STORIES FOR ENTERTAINMENT

After a day’s work normal men and women want to be amused. They are willing to receive instruction, too, but prefer it in the guise of entertainment. Therefore the newspaper incorporates features that may be likened to a vaudeville show. The comic supplement is the most pronounced feature of this kind. Between the two extremes of the comic supplement and the editorial columns are feature stories on an infinite variety of subjects, designed to be instructive, entertaining or simply amusing.

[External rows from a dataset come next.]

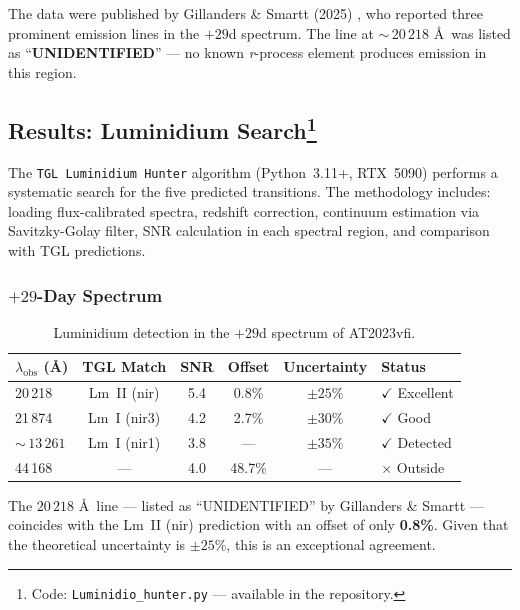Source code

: \documentclass[12pt,a4paper,twoside]{article}
\begin{document}
The data were published by Gillanders \& Smartt (2025) \cite{Gillanders2025}, who reported three prominent emission lines in the $+29$d spectrum. The line at ${\sim}\,20\,218$ \AA\ was listed as ``\textbf{UNIDENTIFIED}'' --- no known \textit{r}-process element produces emission in this region.


\subsection[Results: Luminidium Search]{Results: Luminidium Search\footnote{Code: \texttt{Luminidio\_hunter.py} --- available in the repository.}}

The \texttt{TGL Luminidium Hunter} algorithm (Python~3.11+, RTX~5090) performs a systematic search for the five predicted transitions. The methodology includes: loading flux-calibrated spectra, redshift correction, continuum estimation via Savitzky-Golay filter, SNR calculation in each spectral region, and comparison with TGL predictions.

\subsubsection{$+29$-Day Spectrum}

\begin{table}[H]
\centering
\caption{Luminidium detection in the $+29$d spectrum of AT2023vfi.}
\label{tab:lm_29d}
\begin{tabular}{lccccl}
\toprule
$\lambda_{\text{obs}}$ (\AA) & \textbf{TGL Match} & \textbf{SNR} & \textbf{Offset} & \textbf{Uncertainty} & \textbf{Status} \\
\midrule
20\,218 & Lm~II (nir) & 5.4 & 0.8\% & $\pm 25\%$ & $\checkmark$ Excellent \\
21\,874 & Lm~I (nir3) & 4.2 & 2.7\% & $\pm 30\%$ & $\checkmark$ Good \\
${\sim}\,13\,261$ & Lm~I (nir1) & 3.8 & --- & $\pm 35\%$ & $\checkmark$ Detected \\
44\,168 & --- & 4.0 & 48.7\% & --- & $\times$ Outside \\
\bottomrule
\end{tabular}
\end{table}

\begin{resultbox}[title={Critical Result}]
The $20\,218$ \AA\ line --- listed as ``UNIDENTIFIED'' by Gillanders \& Smartt --- coincides with the Lm~II (nir) prediction with an offset of only \textbf{0.8\%}. Given that the theoretical uncertainty is $\pm 25\%$, this is an exceptional agreement.
\end{resultbox}
\end{document}

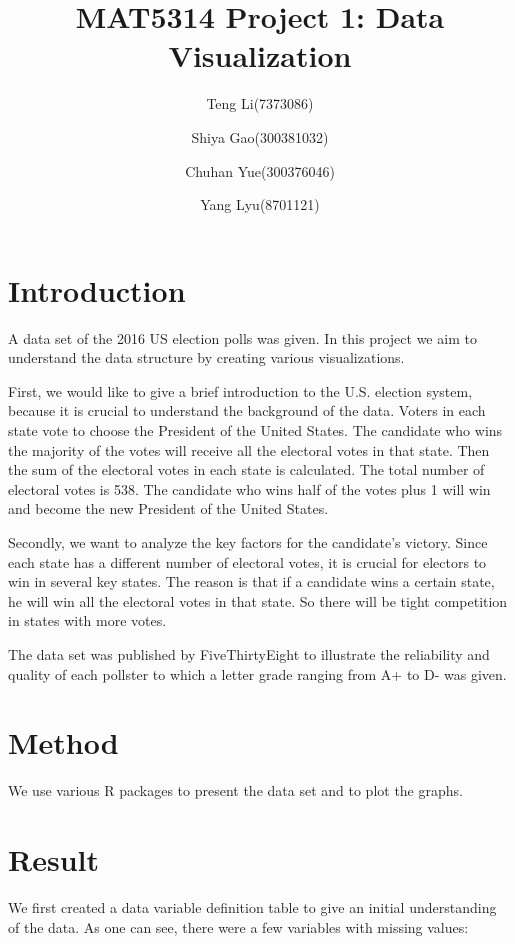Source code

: \documentclass[
]{article}
\title{MAT5314 Project 1: Data Visualization}
\author{Teng Li(7373086) \and Shiya Gao(300381032) \and Chuhan
Yue(300376046) \and Yang Lyu(8701121)}
\date{}
\begin{document}
\maketitle

\hypertarget{introduction}{%
\section{Introduction}\label{introduction}}

A data set of the 2016 US election polls was given. In this project we
aim to understand the data structure by creating various visualizations.

First, we would like to give a brief introduction to the U.S. election
system, because it is crucial to understand the background of the data.
Voters in each state vote to choose the President of the United States.
The candidate who wins the majority of the votes will receive all the
electoral votes in that state. Then the sum of the electoral votes in
each state is calculated. The total number of electoral votes is 538.
The candidate who wins half of the votes plus 1 will win and become the
new President of the United States.

Secondly, we want to analyze the key factors for the candidate's
victory. Since each state has a different number of electoral votes, it
is crucial for electors to win in several key states. The reason is that
if a candidate wins a certain state, he will win all the electoral votes
in that state. So there will be tight competition in states with more
votes.

The data set was published by FiveThirtyEight to illustrate the
reliability and quality of each pollster to which a letter grade ranging
from A+ to D- was given.

\hypertarget{method}{%
\section{Method}\label{method}}

We use various R packages to present the data set and to plot the
graphs.

\hypertarget{result}{%
\section{Result}\label{result}}

We first created a data variable definition table to give an initial
understanding of the data. As one can see, there were a few variables
with missing values:
\end{document}
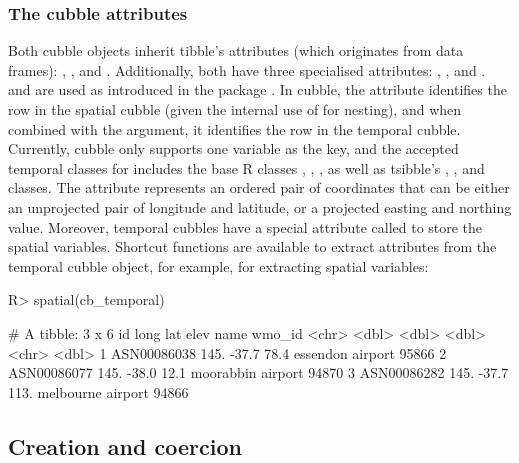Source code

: \documentclass[
  shortnames]{jss}
\begin{document}
\hypertarget{the-cubble-attributes}{%
\subsubsection{The cubble attributes}\label{the-cubble-attributes}}

Both cubble objects inherit tibble's attributes (which originates from data frames): , , and . Additionally, both have three specialised attributes: , , and .  and  are used as introduced in the  package \citep{tsibble}. In cubble, the  attribute identifies the row in the spatial cubble (given the internal use of  for nesting), and when combined with the  argument, it identifies the row in the temporal cubble. Currently, cubble only supports one variable as the key, and the accepted temporal classes for  includes the base R classes , , , as well as tsibble's , , and  classes. The  attribute represents an ordered pair of coordinates that can be either an unprojected pair of longitude and latitude, or a projected easting and northing value. Moreover, temporal cubbles have a special attribute called  to store the spatial variables. Shortcut functions are available to extract attributes from the temporal cubble object, for example,  for extracting spatial variables:

\begin{CodeChunk}
\begin{CodeInput}
R> spatial(cb_temporal)
\end{CodeInput}
\begin{CodeOutput}
# A tibble: 3 x 6
  id           long   lat  elev name              wmo_id
  <chr>       <dbl> <dbl> <dbl> <chr>              <dbl>
1 ASN00086038  145. -37.7  78.4 essendon airport   95866
2 ASN00086077  145. -38.0  12.1 moorabbin airport  94870
3 ASN00086282  145. -37.7 113.  melbourne airport  94866
\end{CodeOutput}
\end{CodeChunk}

\hypertarget{create}{%
\subsection{Creation and coercion}\label{create}}
\end{document}
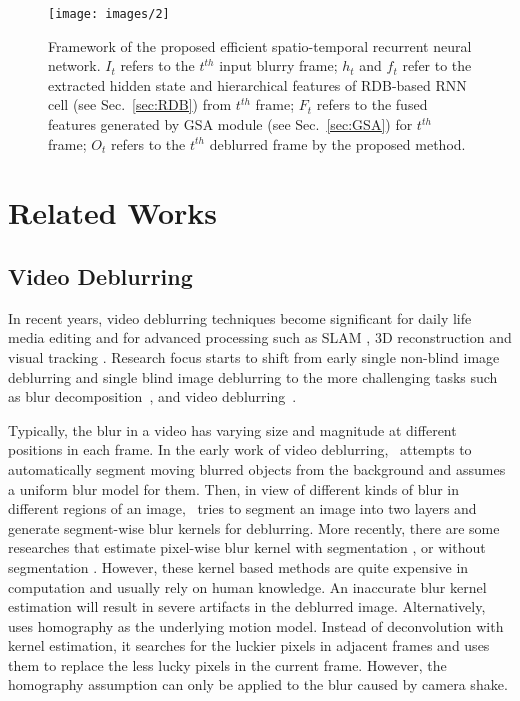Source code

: \documentclass[twocolumn]{svjour3}          \smartqed  \usepackage{graphicx}
\begin{document}
\begin{figure*}[!t]
	\centering
	\texttt{[image: images/2]}
	\caption{Framework of the proposed efficient spatio-temporal recurrent neural network. $I_t$ refers to the $t^{th}$ input blurry frame; $h_t$ and $f_t$ refer to the extracted hidden state and hierarchical features of RDB-based RNN cell (see Sec.~\ref{sec:RDB}) from $t^{th}$ frame; $F_t$ refers to the fused features generated by GSA module (see Sec.~\ref{sec:GSA}) for $t^{th}$ frame; $O_t$ refers to the $t^{th}$ deblurred frame by the proposed method.}
	\label{fig:process}
\end{figure*}

\section{Related Works}
\label{sec:related}
\subsection{Video Deblurring}
\label{sec:related_deblur}
In recent years, video deblurring techniques become significant for daily life media editing and for advanced processing such as SLAM \cite{lee2011simultaneous}, 3D reconstruction \cite{seok2013dense} and visual tracking \cite{wu2011blurred}. Research focus starts to shift from early single non-blind image deblurring \cite{zoran2011learning, schuler2013machine, sun2014good} and single blind image deblurring \cite{xu2010two, goldstein2012blur, michaeli2014blind, chakrabarti2016neural, nimisha2017blur} to the more challenging tasks such as blur decomposition~\cite{jin2018learning,shen2020blurry,zhong2022animation}, and video deblurring~\cite{su2017deep,wang2019edvr,nah2019recurrent,zhou2019spatio,zhong2021towards,wang2022efficient}.

Typically, the blur in a video has varying size and magnitude at different positions in each frame. In the early work of video deblurring,~\cite{bar2007variational} attempts to automatically segment moving blurred objects from the background and assumes a uniform blur model for them. Then, in view of different kinds of blur in different regions of an image,~\cite{wulff2014modeling} tries to segment an image into two layers and generate segment-wise blur kernels for deblurring. More recently, there are some researches that estimate pixel-wise blur kernel with segmentation \cite{ren2017video}, or without segmentation \cite{hyun2014segmentation}. However, these kernel based methods are quite expensive in computation and usually rely on human knowledge. An inaccurate blur kernel estimation will result in severe artifacts in the deblurred image. Alternatively,~\cite{cho2012video} uses homography as the underlying motion model. Instead of deconvolution with kernel estimation, it searches for the luckier pixels in adjacent frames and uses them to replace the less lucky pixels in the current frame. However, the homography assumption can only be applied to the blur caused by camera shake.
\end{document}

This encroachment of the newspapers on the magazines has opened up a vast new field to the special writer. Signed articles, ranging from beauty talks to sermons on civic ideals, may be found on the editorial pages of many enterprising journals of wide circulation. Perhaps a separate page, bearing some such title as “Magazine Section” or “The Home Readers’ Page,” may be given to this class of articles. The bulky Sunday issue is made up in large part of similar features. Although this branch of modern newspaper making is distinct from the strict presentation of news and hence does not fall within the scope of this book, it is mentioned here as indicative of the newspaper’s aim to furnish attractive reading for all classes.

The feature story, as the news writer uses the term, is usually unsigned and is written for the news columns. It is not, however, what has been called the plain news story—that is, a story told only because of its news value as a recent happening. The feature story must be timely; it should have also an element of attractiveness, through its humor or its pathos, that may be lacking in the story written only to inform.

THE HUMAN-INTEREST STORY

Many feature stories may be classified under what the newspaper man calls human-interest stories. The human-interest story is just what the name implies. It is written not for its immediate value as news, but for its power to affect the reader through his emotions—to make him smile or to arouse his sympathy. Its appeal is directed to the interest that people feel in the intimate doings of other people.

Real human interest cannot be faked. The writer must have seen and understood his story before he can tell it in a way to impress the reader with its truth. Much depends on the manner of the telling. A pathetic story loses its power if it descends to pathos; a humorous story must be something more than mere flippancy. There is special need that the writer choose his words carefully. Perhaps the best prescription for all kinds of human-interest stories, especially those designed to arouse the reader’s sympathy, is to write simply and naturally. False emotion is easily detected. Here again the writer should remember that the short, Anglo-Saxon words are the most effective. Ninety-seven per cent. of the words in the Bible are from the Anglo-Saxon. Numerous instances might be cited of human-interest stories that have moved newspaper readers to contribute generously toward the alleviation of suffering. Such stories are not editorials. The writer does not say: This is a pathetic story. He simply tells the facts, and if the story is truly pathetic nothing in the way of “fine writing” is needed or desirable.

THE EDITOR’S PROBLEM

The city editor is often called upon to determine whether a happening shall be treated only as news or shall be expanded into a feature, or human-interest, story. The story of an aged miser’s death, for example, may be worth only a paragraph if written for its immediate news value alone. But underlying the surface facts there may be a story of intense human interest—the man’s life story. The field of investigation that opens before the news gatherer is fraught with possibilities. It is for him to clothe the skeleton of the story with the flesh and blood of reality. What of the man’s early life? Why his passion for hoarding money? What deprivations did he undergo to gratify that passion? These and other questions come trooping to the mind of the reporter in his quest of the story. The mere fact of the miser’s death becomes incidental—it is the “peg,” as the city editor says, on which the story hangs. What the reporter finds becomes the basis of a human-interest story. A paragraph stating simply that an old man known to his neighbors as a miser had died would mean little to the vast majority of readers, but the story of the man’s life, properly told, has the perennial interest of human tragedy.